→ **Supplied records**
--------------------------------------------------

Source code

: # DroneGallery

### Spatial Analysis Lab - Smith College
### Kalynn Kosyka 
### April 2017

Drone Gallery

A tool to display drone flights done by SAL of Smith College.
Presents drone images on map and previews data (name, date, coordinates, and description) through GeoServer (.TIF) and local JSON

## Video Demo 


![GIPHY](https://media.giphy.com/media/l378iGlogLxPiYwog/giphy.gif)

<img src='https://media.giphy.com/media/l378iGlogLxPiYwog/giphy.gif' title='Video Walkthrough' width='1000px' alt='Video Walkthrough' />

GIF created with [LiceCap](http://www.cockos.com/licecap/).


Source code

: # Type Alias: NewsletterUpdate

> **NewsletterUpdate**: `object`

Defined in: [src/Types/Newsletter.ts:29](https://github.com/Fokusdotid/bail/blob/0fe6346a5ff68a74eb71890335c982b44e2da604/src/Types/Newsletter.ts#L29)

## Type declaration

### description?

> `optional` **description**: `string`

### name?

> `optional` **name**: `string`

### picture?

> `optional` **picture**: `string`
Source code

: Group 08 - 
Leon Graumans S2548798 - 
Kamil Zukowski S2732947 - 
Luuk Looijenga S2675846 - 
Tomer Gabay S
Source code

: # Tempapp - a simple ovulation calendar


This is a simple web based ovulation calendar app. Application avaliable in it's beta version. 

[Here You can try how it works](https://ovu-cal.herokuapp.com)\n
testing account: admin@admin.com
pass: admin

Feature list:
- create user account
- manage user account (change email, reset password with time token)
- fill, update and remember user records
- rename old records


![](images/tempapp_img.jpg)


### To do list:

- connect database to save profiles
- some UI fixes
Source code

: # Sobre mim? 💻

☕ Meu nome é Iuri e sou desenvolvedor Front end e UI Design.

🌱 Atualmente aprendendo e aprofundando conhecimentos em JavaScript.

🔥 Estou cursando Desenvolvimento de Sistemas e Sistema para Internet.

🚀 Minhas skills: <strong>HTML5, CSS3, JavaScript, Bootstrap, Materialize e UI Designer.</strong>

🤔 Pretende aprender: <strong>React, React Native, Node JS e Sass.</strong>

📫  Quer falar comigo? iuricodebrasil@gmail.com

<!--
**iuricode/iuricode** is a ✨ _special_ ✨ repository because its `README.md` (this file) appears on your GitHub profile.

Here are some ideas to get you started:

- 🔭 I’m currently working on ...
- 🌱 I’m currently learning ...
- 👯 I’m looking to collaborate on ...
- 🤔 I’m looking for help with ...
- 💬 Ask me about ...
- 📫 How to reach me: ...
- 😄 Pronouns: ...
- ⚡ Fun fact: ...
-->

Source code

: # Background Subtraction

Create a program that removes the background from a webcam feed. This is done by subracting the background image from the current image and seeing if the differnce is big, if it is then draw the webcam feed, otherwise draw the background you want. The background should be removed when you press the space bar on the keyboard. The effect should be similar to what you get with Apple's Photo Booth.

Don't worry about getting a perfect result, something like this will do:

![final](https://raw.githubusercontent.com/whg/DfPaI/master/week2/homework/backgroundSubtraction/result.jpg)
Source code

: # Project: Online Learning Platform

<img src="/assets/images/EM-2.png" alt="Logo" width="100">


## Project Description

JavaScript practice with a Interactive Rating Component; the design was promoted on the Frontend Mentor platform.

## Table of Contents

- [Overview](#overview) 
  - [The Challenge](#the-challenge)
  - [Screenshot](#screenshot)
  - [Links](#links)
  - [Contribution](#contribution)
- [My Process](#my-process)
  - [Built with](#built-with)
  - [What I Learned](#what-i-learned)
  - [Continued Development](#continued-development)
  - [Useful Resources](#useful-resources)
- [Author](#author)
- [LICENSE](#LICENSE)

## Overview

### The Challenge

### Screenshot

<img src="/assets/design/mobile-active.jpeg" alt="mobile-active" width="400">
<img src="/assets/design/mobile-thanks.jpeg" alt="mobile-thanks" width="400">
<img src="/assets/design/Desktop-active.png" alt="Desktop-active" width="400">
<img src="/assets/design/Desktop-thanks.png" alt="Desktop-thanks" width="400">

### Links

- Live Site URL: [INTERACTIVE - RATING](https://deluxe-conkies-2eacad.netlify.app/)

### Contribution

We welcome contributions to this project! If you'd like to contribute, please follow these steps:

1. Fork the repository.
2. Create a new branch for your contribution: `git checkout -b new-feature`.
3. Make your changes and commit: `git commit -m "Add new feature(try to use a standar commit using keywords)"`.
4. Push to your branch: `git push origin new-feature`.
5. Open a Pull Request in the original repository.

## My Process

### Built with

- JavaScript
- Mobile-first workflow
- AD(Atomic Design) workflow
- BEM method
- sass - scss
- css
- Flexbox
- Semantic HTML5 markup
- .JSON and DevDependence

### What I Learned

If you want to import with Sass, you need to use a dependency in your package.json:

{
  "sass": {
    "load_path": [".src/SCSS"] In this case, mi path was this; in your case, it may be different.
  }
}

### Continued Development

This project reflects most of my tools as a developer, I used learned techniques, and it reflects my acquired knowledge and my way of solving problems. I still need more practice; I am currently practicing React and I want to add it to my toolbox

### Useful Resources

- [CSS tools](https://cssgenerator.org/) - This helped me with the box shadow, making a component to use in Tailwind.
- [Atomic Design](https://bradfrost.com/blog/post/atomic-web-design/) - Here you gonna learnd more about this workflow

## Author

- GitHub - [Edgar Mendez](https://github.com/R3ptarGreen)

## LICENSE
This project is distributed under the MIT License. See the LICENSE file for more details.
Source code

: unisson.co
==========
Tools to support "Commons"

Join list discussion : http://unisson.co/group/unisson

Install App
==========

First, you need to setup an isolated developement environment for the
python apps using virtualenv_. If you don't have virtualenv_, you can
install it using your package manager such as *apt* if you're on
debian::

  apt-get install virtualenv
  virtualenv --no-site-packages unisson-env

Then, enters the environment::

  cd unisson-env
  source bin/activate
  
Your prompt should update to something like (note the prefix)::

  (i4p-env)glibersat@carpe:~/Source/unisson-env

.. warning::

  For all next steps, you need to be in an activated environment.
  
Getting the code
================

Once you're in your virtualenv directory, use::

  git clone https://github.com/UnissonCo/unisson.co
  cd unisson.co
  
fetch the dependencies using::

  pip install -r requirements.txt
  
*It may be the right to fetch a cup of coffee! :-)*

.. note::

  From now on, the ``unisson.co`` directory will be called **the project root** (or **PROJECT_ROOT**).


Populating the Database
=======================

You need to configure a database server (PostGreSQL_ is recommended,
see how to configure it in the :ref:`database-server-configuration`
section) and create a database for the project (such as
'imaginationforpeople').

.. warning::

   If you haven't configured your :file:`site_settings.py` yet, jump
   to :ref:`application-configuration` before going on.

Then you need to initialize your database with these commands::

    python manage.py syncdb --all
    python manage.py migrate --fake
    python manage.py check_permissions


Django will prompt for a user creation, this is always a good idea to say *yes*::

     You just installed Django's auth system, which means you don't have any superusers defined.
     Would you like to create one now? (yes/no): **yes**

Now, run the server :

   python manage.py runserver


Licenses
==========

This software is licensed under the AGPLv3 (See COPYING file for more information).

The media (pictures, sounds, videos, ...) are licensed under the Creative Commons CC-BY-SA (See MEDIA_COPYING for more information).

--------------------------------------------------

→ **Work instructions**
From the listing above, output exactly the run of lines that starts with the line containing "## Overview" and ends with the line containing "4. Push to your".

→ **Exercise solution**
## Overview

### The Challenge

### Screenshot

<img src="/assets/design/mobile-active.jpeg" alt="mobile-active" width="400">
<img src="/assets/design/mobile-thanks.jpeg" alt="mobile-thanks" width="400">
<img src="/assets/design/Desktop-active.png" alt="Desktop-active" width="400">
<img src="/assets/design/Desktop-thanks.png" alt="Desktop-thanks" width="400">

### Links

- Live Site URL: [INTERACTIVE - RATING](https://deluxe-conkies-2eacad.netlify.app/)

### Contribution

We welcome contributions to this project! If you'd like to contribute, please follow these steps:

1. Fork the repository.
2. Create a new branch for your contribution: `git checkout -b new-feature`.
3. Make your changes and commit: `git commit -m "Add new feature(try to use a standar commit using keywords)"`.
4. Push to your branch: `git push origin new-feature`.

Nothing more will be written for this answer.